La recourante conteste le caractère proportionné de l’art. 128 al. 5 LCI, qui ne lui permettrait pas de réaliser un nombre important d’« écopoints » sur son territoire, ce qui serait « contraire à l’intérêt public ». Ce faisant, elle ne conteste pas tant les critères de l’aptitude et de la nécessité, qui sont au demeurant réalisés, que le principe de la proportionnalité au sens étroit. En effet, le fait de placer les installations de collecte des déchets à une certaine distance des immeubles permet de limiter les nuisances sonores et olfactives en découlant. Une distance inférieure ne permettrait pas d’atteindre ces buts, étant rappelé que la proposition d’amendement déposée par la CGI prévoyait une distance de 30 m, ramenée à 20 m, puis finalement à 10 m. S’agissant de la proportionnalité au sens étroit, le régime instauré à l’art. 128 al. 5 LCI permet de prévoir des exceptions, en vue de réduire la contrainte qu’il impose, ce qui pourrait par exemple être le cas de l’exemple des façades « borgnes » mentionnées par le représentant du Conseil d’État en commission parlementaire. En outre, contrairement à ce que soutient la recourante, rien n’indique que les exceptions seraient appliquées de manière à devenir la règle.

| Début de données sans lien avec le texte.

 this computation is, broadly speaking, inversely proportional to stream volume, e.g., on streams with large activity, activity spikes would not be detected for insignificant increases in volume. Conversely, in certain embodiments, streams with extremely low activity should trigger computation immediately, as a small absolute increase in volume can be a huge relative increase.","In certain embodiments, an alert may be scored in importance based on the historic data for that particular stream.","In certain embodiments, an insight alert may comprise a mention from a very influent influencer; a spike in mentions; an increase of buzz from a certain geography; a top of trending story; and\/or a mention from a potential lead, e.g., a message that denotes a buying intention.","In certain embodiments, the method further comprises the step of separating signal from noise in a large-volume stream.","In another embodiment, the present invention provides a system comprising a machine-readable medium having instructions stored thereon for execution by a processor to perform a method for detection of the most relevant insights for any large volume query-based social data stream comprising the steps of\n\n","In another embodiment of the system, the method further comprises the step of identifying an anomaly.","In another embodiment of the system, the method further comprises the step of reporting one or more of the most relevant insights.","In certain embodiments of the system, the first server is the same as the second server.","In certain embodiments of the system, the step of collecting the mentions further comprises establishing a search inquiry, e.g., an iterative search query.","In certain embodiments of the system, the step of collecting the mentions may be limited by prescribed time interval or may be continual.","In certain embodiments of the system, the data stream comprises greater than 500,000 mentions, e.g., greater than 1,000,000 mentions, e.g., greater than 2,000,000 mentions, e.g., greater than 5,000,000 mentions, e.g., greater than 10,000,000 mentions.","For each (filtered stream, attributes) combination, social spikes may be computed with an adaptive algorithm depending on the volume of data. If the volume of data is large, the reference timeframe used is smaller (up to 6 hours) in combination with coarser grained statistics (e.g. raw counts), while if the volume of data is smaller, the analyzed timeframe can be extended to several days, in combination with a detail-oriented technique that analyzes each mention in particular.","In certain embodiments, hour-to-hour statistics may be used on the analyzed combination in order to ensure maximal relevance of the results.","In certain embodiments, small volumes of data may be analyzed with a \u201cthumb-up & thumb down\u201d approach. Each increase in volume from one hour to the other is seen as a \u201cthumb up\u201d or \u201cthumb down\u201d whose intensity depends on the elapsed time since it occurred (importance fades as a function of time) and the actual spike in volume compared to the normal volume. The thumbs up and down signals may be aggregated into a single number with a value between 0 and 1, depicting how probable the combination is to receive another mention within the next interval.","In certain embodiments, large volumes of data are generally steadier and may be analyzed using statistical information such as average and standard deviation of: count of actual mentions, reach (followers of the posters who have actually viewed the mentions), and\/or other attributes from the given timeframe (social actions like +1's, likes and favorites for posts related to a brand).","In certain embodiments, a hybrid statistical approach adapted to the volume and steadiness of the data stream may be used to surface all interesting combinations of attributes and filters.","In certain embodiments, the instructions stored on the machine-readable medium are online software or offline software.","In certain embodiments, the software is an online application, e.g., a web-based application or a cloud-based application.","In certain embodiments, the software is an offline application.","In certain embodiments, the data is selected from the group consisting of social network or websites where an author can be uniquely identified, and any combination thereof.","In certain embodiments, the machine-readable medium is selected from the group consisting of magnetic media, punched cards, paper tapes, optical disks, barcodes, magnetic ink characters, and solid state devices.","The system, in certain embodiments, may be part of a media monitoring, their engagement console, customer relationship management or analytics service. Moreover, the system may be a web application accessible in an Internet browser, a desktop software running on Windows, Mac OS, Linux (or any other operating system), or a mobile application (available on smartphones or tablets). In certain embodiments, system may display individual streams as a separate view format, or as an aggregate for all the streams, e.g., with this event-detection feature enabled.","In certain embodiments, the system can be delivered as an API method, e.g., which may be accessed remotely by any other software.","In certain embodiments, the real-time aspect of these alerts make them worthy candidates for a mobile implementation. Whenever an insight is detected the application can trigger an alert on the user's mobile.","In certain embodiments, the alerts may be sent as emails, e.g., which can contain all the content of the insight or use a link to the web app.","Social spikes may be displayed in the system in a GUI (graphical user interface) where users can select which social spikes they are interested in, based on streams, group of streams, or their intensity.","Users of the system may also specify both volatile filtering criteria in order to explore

La recourante se plaint d’une violation du principe de la bonne foi, sans pour autant motiver ce grief. L’on ne voit toutefois pas en quoi la disposition litigieuse serait contraire à ce principe.

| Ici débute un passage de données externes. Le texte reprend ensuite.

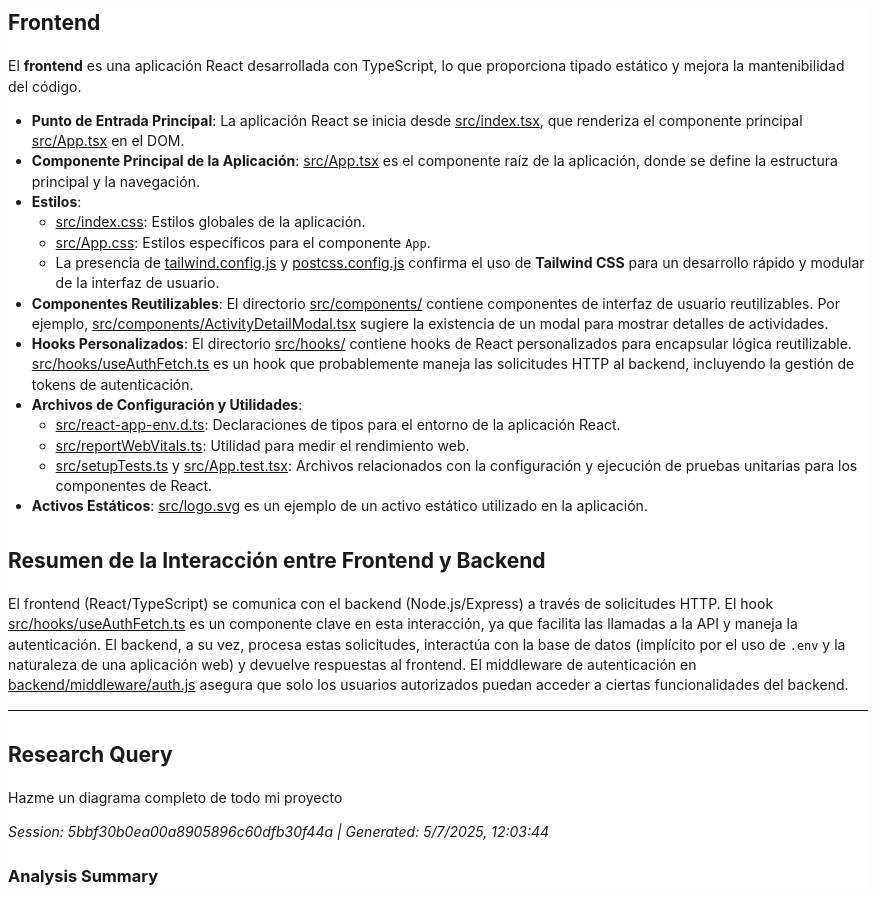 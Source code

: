 ## Frontend

El **frontend** es una aplicación React desarrollada con TypeScript, lo que proporciona tipado estático y mejora la mantenibilidad del código.

*   **Punto de Entrada Principal**: La aplicación React se inicia desde [src/index.tsx](src/index.tsx), que renderiza el componente principal [src/App.tsx](src/App.tsx) en el DOM.
*   **Componente Principal de la Aplicación**: [src/App.tsx](src/App.tsx) es el componente raíz de la aplicación, donde se define la estructura principal y la navegación.
*   **Estilos**:
    *   [src/index.css](src/index.css): Estilos globales de la aplicación.
    *   [src/App.css](src/App.css): Estilos específicos para el componente `App`.
    *   La presencia de [tailwind.config.js](tailwind.config.js) y [postcss.config.js](postcss.config.js) confirma el uso de **Tailwind CSS** para un desarrollo rápido y modular de la interfaz de usuario.
*   **Componentes Reutilizables**: El directorio [src/components/](src/components/) contiene componentes de interfaz de usuario reutilizables. Por ejemplo, [src/components/ActivityDetailModal.tsx](src/components/ActivityDetailModal.tsx) sugiere la existencia de un modal para mostrar detalles de actividades.
*   **Hooks Personalizados**: El directorio [src/hooks/](src/hooks/) contiene hooks de React personalizados para encapsular lógica reutilizable. [src/hooks/useAuthFetch.ts](src/hooks/useAuthFetch.ts) es un hook que probablemente maneja las solicitudes HTTP al backend, incluyendo la gestión de tokens de autenticación.
*   **Archivos de Configuración y Utilidades**:
    *   [src/react-app-env.d.ts](src/react-app-env.d.ts): Declaraciones de tipos para el entorno de la aplicación React.
    *   [src/reportWebVitals.ts](src/reportWebVitals.ts): Utilidad para medir el rendimiento web.
    *   [src/setupTests.ts](src/setupTests.ts) y [src/App.test.tsx](src/App.test.tsx): Archivos relacionados con la configuración y ejecución de pruebas unitarias para los componentes de React.
*   **Activos Estáticos**: [src/logo.svg](src/logo.svg) es un ejemplo de un activo estático utilizado en la aplicación.

## Resumen de la Interacción entre Frontend y Backend

El frontend (React/TypeScript) se comunica con el backend (Node.js/Express) a través de solicitudes HTTP. El hook [src/hooks/useAuthFetch.ts](src/hooks/useAuthFetch.ts) es un componente clave en esta interacción, ya que facilita las llamadas a la API y maneja la autenticación. El backend, a su vez, procesa estas solicitudes, interactúa con la base de datos (implícito por el uso de `.env` y la naturaleza de una aplicación web) y devuelve respuestas al frontend. El middleware de autenticación en [backend/middleware/auth.js](backend/middleware/auth.js) asegura que solo los usuarios autorizados puedan acceder a ciertas funcionalidades del backend.

---

## Research Query

Hazme un diagrama completo de todo mi proyecto

*Session: 5bbf30b0ea00a8905896c60dfb30f44a | Generated: 5/7/2025, 12:03:44*

### Analysis Summary
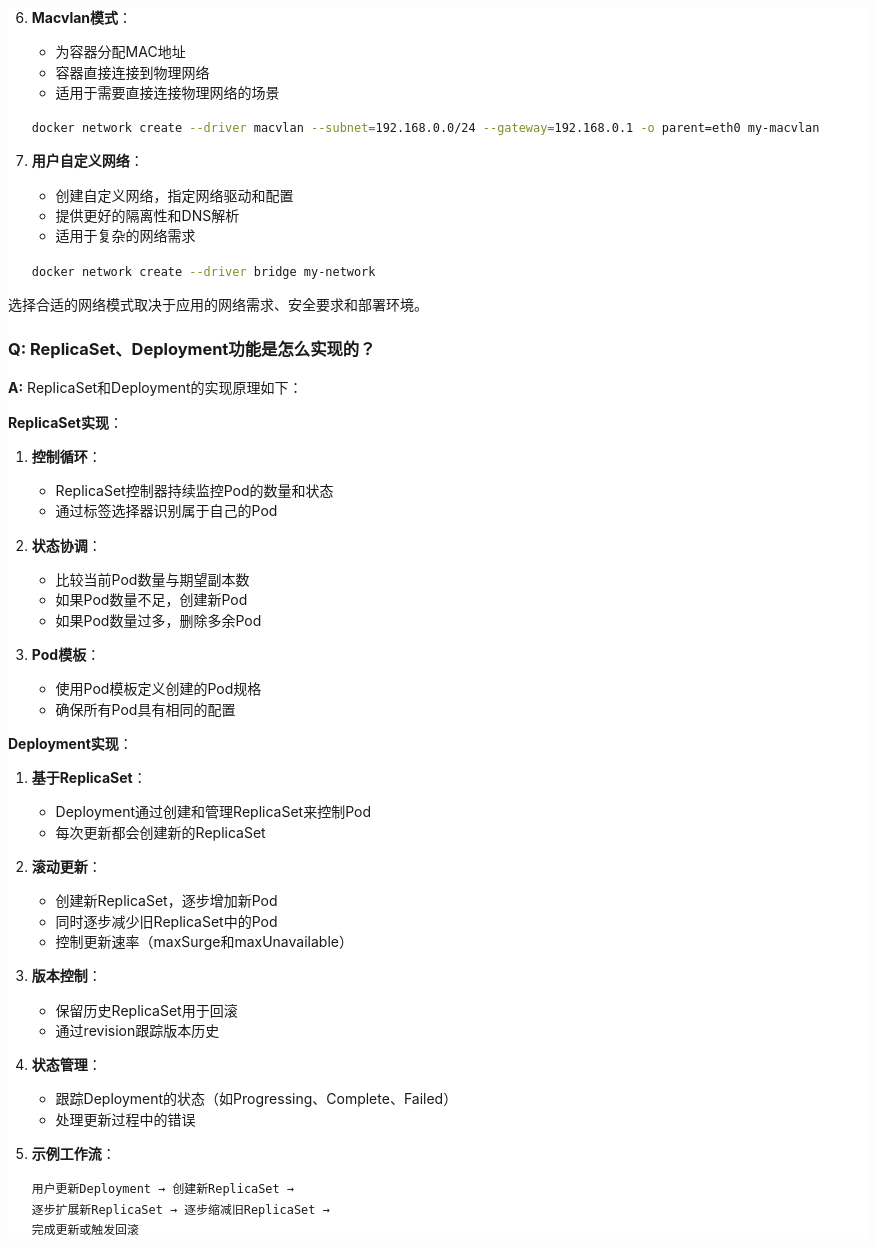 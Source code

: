 6. **Macvlan模式**：
   - 为容器分配MAC地址
   - 容器直接连接到物理网络
   - 适用于需要直接连接物理网络的场景
   ```bash
   docker network create --driver macvlan --subnet=192.168.0.0/24 --gateway=192.168.0.1 -o parent=eth0 my-macvlan
   ```

7. **用户自定义网络**：
   - 创建自定义网络，指定网络驱动和配置
   - 提供更好的隔离性和DNS解析
   - 适用于复杂的网络需求
   ```bash
   docker network create --driver bridge my-network
   ```

选择合适的网络模式取决于应用的网络需求、安全要求和部署环境。

### Q: ReplicaSet、Deployment功能是怎么实现的？
**A:** ReplicaSet和Deployment的实现原理如下：

**ReplicaSet实现**：
1. **控制循环**：
   - ReplicaSet控制器持续监控Pod的数量和状态
   - 通过标签选择器识别属于自己的Pod

2. **状态协调**：
   - 比较当前Pod数量与期望副本数
   - 如果Pod数量不足，创建新Pod
   - 如果Pod数量过多，删除多余Pod

3. **Pod模板**：
   - 使用Pod模板定义创建的Pod规格
   - 确保所有Pod具有相同的配置

**Deployment实现**：
1. **基于ReplicaSet**：
   - Deployment通过创建和管理ReplicaSet来控制Pod
   - 每次更新都会创建新的ReplicaSet

2. **滚动更新**：
   - 创建新ReplicaSet，逐步增加新Pod
   - 同时逐步减少旧ReplicaSet中的Pod
   - 控制更新速率（maxSurge和maxUnavailable）

3. **版本控制**：
   - 保留历史ReplicaSet用于回滚
   - 通过revision跟踪版本历史

4. **状态管理**：
   - 跟踪Deployment的状态（如Progressing、Complete、Failed）
   - 处理更新过程中的错误

5. **示例工作流**：
   ```
   用户更新Deployment → 创建新ReplicaSet → 
   逐步扩展新ReplicaSet → 逐步缩减旧ReplicaSet → 
   完成更新或触发回滚
   ```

Enfin, la recourante se prévaut d’une inégalité de traitement par rapport aux propriétaires privés, qui ne seraient pas soumis à la même distance pour ériger un bâtiment. Le grief tombe toutefois à faux, dès lors que l’installation d’un « écopoint » n’est pas comparable à la construction d’un bâtiment, qui n’engendre du reste pas les mêmes nuisances sonores et olfactives qu’une installation de collecte de déchets. En outre, la recourante perd également de vue que l’art. 128 al. 5 LCI s’applique à toute construction d’une telle installation, qu’elle soit le fait d’une collectivité publique ou d’un particulier.

Entièrement mal fondé, le recours sera par conséquent rejeté.

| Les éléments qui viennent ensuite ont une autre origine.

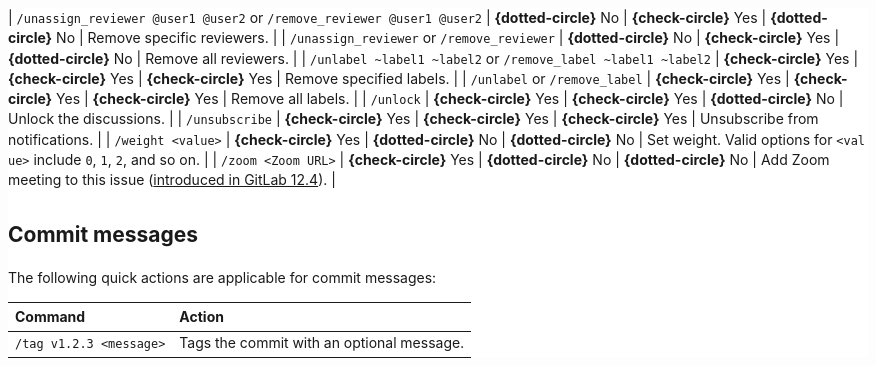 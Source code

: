 | `/unassign_reviewer @user1 @user2` or `/remove_reviewer @user1 @user2`    | **{dotted-circle}** No | **{check-circle}** Yes | **{dotted-circle}** No | Remove specific reviewers. |
| `/unassign_reviewer` or `/remove_reviewer`                  | **{dotted-circle}** No | **{check-circle}** Yes | **{dotted-circle}** No | Remove all reviewers. |
| `/unlabel ~label1 ~label2` or `/remove_label ~label1 ~label2` | **{check-circle}** Yes | **{check-circle}** Yes | **{check-circle}** Yes | Remove specified labels. |
| `/unlabel` or `/remove_label` | **{check-circle}** Yes | **{check-circle}** Yes | **{check-circle}** Yes | Remove all labels. |
| `/unlock`                             | **{check-circle}** Yes | **{check-circle}** Yes | **{dotted-circle}** No | Unlock the discussions. |
| `/unsubscribe`                        | **{check-circle}** Yes | **{check-circle}** Yes | **{check-circle}** Yes | Unsubscribe from notifications. |
| `/weight <value>`                     | **{check-circle}** Yes | **{dotted-circle}** No | **{dotted-circle}** No | Set weight. Valid options for `<value>` include `0`, `1`, `2`, and so on. |
| `/zoom <Zoom URL>`                    | **{check-circle}** Yes | **{dotted-circle}** No | **{dotted-circle}** No | Add Zoom meeting to this issue ([introduced in GitLab 12.4](https://gitlab.com/gitlab-org/gitlab/-/merge_requests/16609)). |

## Commit messages

The following quick actions are applicable for commit messages:

| Command                 | Action                                    |
|:----------------------- |:------------------------------------------|
| `/tag v1.2.3 <message>` | Tags the commit with an optional message. |


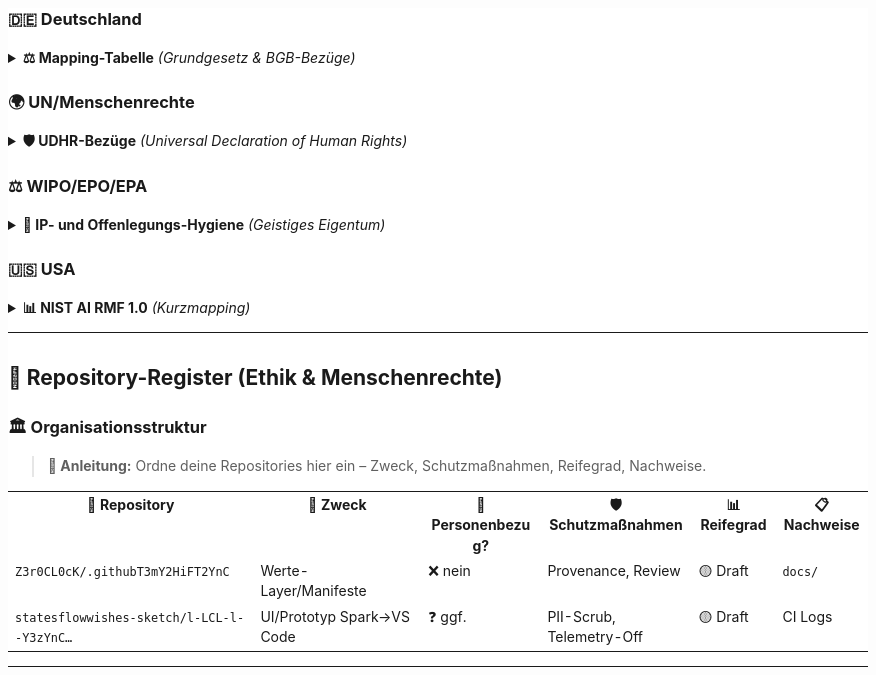 ### 🇩🇪 Deutschland

<details><summary><strong>⚖️ Mapping-Tabelle</strong> <em>(Grundgesetz & BGB-Bezüge)</em></summary></details>

### 🌍 UN/Menschenrechte

<details><summary><strong>🛡️ UDHR-Bezüge</strong> <em>(Universal Declaration of Human Rights)</em></summary></details>

### ⚖️ WIPO/EPO/EPA

<details><summary><strong>🔬 IP- und Offenlegungs-Hygiene</strong> <em>(Geistiges Eigentum)</em></summary></details>

### 🇺🇸 USA

<details><summary><strong>📊 NIST AI RMF 1.0</strong> <em>(Kurzmapping)</em></summary></details>

---

## 📂 Repository-Register (Ethik & Menschenrechte)

### 🏛️ **Organisationsstruktur**

> **🎯 Anleitung:** Ordne deine Repositories hier ein – Zweck, Schutzmaßnahmen, Reifegrad, Nachweise.

<table>
<tr>
<th>📁 <strong>Repository</strong></th>
<th>🎯 <strong>Zweck</strong></th>
<th>👤 <strong>Personenbezug?</strong></th>
<th>🛡️ <strong>Schutzmaßnahmen</strong></th>
<th>📊 <strong>Reifegrad</strong></th>
<th>📋 <strong>Nachweise</strong></th>
</tr>
<tr>
<td><code>Z3r0CL0cK/.githubT3mY2HiFT2YnC</code></td>
<td>Werte-Layer/Manifeste</td>
<td>❌ nein</td>
<td>Provenance, Review</td>
<td>🟡 Draft</td>
<td><code>docs/</code></td>
</tr>
<tr>
<td><code>statesflowwishes-sketch/l-LCL-l--Y3zYnC…</code></td>
<td>UI/Prototyp Spark→VS Code</td>
<td>❓ ggf.</td>
<td>PII-Scrub, Telemetry-Off</td>
<td>🟡 Draft</td>
<td>CI Logs</td>
</tr>
</table>

---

7) Vu l’issue du litige, un émolument de CHF 1'000.- sera mis à la charge de la recourante, qui succombe (art. 87 al. 1 LPA), et aucune indemnité de procédure ne sera allouée (art. 87 al. 2 LPA).

 

* * * * *

PAR CES MOTIFS
LA CHAMBRE CONSTITUTIONNELLE

à la forme :

déclare recevable le recours interjeté le 31 janvier 2023 par la Ville de Genève contre la loi 12'993 sur les déchets du 2 septembre 2022 (LDéchets - L 1 21), promulguée par arrêté publié dans la FAO du 23 décembre 2022 ;

au fond :

le rejette ;

met un émolument de CHF 1'000.- à la charge de la Ville de Genève ;

dit qu’il n’est pas alloué d’indemnité de procédure ;

dit que conformément aux art. 82 ss LTF, le présent arrêt peut être porté dans les trente jours qui suivent sa notification par-devant le Tribunal fédéral, par la voie du recours en matière de droit public ; le mémoire doit indiquer les conclusions, motifs et moyens de preuve et porter la signature du recourant ou de son mandataire ; il doit être adressé au Tribunal fédéral, 1000 Lausanne 14, par voie postale ou par voie électronique aux conditions de l’art. 42 LTF. Le présent arrêt et les pièces en possession du recourant invoquées comme moyens de preuve, doivent être joints à l’envoi ;

communique le présent arrêt à la Ville de Genève ainsi qu’au Grand Conseil.

Siégeant : Jean-Marc VERNIORY, président, Blaise PAGAN, Valérie LAUBER, Philippe KNUPFER, Claudio MASCOTTO, juges.

Au nom de la chambre constitutionnelle :

la greffière-juriste :

 

 

C. GUTZWILLER

 

 

le président siégeant :

 

 

J.-M. VERNIORY

 

 

Copie conforme de cet arrêt a été communiquée aux parties.